Daily review 04/12/2020

Written By: - Date published: 5:30 pm, December 4th, 2020 - 4 comments
Categories: Daily review - Tags:

Daily review is also your post.

This provides Standardistas the opportunity to review events of the day.

The usual rules of good behaviour apply (see the Policy).

Don’t forget to be kind to each other …

4 comments on “Daily review 04/12/2020 ”

  1. Phillip ure 1

    a question re the med-pot operations in Gisborne..and taranaki..

    I was wondering if they received any gummint funding..?

    'cos my understanding is that they have pre-sold their crops for the next two years …overseas/for export..

    and this at a time when there are many here needing med-pot…and there ain't none to be had..so..w.t.f..!

    does this 'transforming' government intend to have med-pot in name only..?

    with the only option being that big-pharma muck..?

    this would not be a good outcome…

    and in fact would be yet another benchmark in incrementalism..

    in seeming to do something..but in reality..

    ..doing very little ..

  2. Treetop 2

    I am stumped when it comes to testing an illegal substance at a music festival and not rolling out medicinal cannabis.

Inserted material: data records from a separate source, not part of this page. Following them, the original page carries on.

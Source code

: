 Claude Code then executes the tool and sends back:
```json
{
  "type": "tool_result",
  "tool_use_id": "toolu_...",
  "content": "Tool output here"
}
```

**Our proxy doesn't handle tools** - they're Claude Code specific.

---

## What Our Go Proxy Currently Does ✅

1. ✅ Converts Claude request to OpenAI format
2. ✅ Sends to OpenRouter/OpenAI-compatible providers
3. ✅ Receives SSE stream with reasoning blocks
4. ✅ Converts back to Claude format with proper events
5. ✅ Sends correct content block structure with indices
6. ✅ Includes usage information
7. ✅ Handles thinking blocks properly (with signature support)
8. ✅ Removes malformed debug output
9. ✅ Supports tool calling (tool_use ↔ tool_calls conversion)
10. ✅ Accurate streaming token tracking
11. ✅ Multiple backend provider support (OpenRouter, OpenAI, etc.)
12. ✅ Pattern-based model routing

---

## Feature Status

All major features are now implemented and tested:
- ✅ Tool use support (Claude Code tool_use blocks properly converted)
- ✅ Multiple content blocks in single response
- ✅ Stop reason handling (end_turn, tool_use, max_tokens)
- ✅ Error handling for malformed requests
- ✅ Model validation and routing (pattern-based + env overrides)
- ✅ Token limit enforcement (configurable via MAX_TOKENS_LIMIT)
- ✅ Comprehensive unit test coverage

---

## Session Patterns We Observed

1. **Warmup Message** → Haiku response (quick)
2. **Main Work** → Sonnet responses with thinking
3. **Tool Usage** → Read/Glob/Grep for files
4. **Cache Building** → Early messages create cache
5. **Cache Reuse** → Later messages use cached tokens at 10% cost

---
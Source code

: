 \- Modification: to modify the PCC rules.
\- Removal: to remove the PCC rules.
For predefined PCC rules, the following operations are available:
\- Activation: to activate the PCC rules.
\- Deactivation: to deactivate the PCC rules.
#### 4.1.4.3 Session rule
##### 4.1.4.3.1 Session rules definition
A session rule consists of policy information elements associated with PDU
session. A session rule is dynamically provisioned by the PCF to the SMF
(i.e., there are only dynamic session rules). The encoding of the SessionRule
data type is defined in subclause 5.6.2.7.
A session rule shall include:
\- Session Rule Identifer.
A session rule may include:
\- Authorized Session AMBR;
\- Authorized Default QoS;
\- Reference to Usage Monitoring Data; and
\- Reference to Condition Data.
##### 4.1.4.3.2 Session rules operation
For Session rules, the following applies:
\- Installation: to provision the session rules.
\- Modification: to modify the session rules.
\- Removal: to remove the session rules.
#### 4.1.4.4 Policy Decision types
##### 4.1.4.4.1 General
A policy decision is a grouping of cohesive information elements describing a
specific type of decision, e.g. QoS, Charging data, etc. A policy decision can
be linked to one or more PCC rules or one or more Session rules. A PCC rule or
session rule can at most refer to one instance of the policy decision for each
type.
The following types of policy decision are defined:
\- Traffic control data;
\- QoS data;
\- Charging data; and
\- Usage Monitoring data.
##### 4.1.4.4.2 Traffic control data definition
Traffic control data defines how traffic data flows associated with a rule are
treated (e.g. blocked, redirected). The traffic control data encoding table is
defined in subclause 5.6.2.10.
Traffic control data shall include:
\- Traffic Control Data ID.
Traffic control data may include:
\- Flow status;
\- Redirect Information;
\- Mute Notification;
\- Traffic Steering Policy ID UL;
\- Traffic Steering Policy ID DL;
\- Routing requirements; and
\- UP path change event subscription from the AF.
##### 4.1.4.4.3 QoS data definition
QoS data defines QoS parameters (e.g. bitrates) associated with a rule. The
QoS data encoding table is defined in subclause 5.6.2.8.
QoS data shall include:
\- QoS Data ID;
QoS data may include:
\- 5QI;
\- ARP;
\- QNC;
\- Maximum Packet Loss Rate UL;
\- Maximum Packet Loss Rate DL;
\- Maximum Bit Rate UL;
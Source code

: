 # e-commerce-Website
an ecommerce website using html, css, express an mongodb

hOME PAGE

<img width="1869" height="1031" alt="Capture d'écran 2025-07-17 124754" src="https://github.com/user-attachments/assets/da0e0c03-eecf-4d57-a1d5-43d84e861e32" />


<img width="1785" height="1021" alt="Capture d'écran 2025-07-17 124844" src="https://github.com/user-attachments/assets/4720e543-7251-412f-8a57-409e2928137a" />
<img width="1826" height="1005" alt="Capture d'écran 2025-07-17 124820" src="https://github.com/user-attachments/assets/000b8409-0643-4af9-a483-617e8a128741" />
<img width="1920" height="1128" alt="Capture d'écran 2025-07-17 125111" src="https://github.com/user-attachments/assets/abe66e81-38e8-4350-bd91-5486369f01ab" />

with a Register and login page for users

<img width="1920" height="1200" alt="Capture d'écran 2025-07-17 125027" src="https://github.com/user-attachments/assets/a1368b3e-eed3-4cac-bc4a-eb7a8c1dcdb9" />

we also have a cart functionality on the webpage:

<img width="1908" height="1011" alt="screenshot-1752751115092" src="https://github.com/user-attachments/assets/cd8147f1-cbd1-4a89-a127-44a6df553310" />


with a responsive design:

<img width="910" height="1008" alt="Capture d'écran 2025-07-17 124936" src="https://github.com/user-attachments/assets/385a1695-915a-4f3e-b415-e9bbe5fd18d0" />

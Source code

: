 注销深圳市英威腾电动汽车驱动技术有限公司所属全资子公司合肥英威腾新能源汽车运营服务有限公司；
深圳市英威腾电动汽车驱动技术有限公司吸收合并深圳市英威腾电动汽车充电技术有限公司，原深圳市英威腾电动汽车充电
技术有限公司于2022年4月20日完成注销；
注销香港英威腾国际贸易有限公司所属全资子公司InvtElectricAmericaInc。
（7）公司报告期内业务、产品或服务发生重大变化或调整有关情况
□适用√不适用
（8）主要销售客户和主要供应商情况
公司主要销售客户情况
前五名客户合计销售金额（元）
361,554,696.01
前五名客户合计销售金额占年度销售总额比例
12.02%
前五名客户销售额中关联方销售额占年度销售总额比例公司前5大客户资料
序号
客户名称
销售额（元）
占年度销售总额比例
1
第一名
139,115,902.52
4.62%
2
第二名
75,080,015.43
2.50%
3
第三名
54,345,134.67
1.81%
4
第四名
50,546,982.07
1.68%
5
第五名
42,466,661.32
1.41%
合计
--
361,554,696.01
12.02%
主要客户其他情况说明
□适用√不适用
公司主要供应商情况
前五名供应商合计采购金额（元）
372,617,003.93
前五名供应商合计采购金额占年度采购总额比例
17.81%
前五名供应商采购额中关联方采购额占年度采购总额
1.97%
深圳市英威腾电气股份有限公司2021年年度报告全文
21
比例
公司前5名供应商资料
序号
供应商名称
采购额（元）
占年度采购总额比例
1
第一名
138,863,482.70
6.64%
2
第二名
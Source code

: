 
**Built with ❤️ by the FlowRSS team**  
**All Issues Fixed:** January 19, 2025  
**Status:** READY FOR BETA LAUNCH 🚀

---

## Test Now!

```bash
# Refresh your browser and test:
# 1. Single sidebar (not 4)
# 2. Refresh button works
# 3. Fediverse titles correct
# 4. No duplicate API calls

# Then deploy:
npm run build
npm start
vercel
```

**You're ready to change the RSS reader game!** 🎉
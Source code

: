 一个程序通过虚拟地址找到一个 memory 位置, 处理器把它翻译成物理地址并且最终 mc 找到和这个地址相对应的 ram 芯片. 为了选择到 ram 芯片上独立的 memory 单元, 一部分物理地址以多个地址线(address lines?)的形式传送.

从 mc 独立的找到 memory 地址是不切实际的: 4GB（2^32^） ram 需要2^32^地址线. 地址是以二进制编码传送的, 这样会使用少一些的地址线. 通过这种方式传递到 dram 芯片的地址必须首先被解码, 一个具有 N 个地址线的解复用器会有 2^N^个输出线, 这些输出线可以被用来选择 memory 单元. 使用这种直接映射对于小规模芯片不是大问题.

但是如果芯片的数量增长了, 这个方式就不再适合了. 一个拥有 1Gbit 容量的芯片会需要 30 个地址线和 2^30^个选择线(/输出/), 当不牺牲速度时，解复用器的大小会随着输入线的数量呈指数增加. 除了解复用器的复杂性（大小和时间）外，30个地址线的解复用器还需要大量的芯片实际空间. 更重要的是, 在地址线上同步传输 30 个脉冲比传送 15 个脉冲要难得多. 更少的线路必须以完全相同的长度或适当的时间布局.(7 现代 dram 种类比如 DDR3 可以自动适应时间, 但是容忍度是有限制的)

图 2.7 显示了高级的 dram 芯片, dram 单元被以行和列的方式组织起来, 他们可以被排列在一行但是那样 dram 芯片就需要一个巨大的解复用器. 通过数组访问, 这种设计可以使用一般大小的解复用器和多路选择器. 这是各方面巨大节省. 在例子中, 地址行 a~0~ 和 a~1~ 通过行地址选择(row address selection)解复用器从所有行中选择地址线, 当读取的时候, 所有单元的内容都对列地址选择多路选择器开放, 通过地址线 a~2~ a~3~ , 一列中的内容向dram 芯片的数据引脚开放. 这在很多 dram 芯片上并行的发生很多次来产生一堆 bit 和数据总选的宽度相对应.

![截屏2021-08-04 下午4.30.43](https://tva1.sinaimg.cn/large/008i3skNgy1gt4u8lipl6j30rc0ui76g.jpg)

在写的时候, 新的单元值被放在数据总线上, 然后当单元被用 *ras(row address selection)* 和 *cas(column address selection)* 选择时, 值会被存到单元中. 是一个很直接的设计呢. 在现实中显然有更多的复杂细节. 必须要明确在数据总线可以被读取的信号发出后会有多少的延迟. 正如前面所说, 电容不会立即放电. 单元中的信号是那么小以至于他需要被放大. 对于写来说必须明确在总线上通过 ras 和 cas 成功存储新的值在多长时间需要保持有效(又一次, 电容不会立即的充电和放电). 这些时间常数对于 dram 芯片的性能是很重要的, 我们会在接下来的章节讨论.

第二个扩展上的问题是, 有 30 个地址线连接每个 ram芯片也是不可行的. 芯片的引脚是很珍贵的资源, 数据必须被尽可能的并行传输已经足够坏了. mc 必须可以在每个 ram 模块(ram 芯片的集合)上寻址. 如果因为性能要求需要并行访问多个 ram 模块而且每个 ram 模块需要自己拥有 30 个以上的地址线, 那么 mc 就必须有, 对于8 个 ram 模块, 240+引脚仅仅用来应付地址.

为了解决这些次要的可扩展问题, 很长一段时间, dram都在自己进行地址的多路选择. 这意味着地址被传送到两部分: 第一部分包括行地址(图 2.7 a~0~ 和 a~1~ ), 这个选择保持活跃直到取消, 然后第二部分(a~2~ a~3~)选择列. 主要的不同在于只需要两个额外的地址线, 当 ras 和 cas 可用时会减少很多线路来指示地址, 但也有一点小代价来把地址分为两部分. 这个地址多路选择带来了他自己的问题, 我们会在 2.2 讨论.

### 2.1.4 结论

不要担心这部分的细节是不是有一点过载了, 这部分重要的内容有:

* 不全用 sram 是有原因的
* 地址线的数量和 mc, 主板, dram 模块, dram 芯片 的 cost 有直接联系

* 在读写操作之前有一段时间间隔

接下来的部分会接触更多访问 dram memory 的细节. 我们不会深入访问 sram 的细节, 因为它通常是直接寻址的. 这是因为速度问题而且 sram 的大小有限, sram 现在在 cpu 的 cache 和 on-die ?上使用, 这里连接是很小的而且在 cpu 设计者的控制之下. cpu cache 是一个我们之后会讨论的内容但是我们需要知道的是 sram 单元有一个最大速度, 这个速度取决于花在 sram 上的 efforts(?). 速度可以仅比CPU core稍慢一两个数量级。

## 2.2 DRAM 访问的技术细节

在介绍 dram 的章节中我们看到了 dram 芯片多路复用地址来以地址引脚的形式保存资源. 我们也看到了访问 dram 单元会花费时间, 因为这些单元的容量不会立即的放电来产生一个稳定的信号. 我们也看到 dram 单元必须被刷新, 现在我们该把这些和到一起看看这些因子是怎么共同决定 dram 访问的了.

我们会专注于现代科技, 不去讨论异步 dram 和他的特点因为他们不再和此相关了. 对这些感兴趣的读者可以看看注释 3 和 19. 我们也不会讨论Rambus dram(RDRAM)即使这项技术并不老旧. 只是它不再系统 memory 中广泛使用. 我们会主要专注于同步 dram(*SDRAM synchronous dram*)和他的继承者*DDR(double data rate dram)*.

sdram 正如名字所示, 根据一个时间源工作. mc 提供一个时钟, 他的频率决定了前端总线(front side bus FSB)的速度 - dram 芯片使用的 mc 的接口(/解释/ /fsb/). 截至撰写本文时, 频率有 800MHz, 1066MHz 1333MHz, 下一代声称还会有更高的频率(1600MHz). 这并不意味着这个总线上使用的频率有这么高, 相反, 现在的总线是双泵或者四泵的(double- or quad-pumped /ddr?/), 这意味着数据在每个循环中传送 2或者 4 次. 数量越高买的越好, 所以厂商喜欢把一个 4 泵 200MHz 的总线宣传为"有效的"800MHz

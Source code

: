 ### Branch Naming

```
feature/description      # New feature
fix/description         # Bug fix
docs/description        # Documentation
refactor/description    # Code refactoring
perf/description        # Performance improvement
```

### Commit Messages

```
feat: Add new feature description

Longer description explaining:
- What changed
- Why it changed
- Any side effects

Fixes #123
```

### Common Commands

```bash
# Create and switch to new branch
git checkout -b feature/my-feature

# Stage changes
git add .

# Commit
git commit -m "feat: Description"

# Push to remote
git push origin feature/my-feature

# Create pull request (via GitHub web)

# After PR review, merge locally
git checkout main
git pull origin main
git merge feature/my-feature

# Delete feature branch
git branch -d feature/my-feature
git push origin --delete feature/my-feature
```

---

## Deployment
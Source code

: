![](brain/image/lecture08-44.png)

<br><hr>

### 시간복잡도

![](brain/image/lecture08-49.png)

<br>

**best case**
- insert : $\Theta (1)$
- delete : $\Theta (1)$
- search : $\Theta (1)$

    Would cannabis be tested at a music festival to make sure it was not sprayed with meth?

    So what is the moral of the story?

  3. RedLogix 3

    As usual Joe Hildebrand writes a rollicking good column:

    Even so, that doesn’t mean it’s a bad thing. The only reason China isn’t able to toss us around like a ragdoll and post as many mean tweets as they want is because we still have the grand old US of A standing behind us. And while the US hardly has a pure history either I’d back it over the People’s Republic any day. At least in the American republic the people can vote for more than one party.

    Or to put it more simply, sooner or later we're going to have to choose between the devil and the deep blue sea.

  4. RedLogix 4

    Kim Hill has a very interesting interview on the Aus/NZ relationship:

    Laura Tingle is a senior political journalist with the Australian Broadcasting Corporation and the author of Chasing the Future: Recession, Recovery and the New Politics in Australia.

    An acclaimed essayist, she's just written a new longform article called The High Road: What Australia Can Learn From New Zealand.

    In it she considers the current state of the trans-Tasman relationship and compares and contrasts the two countries' attitudes towards government, the economy, our colonial past, and the current pandemic.

    An extract of the essay (otherwise a paid item).

    In the course of my research, it has been impossible not to be constantly perplexed by the strange way our two countries regard each other: all that rhetoric about ties forged in blood, and sporting competition, yet a jolly mistrust, disdain and, well, lack of interest. Until recently.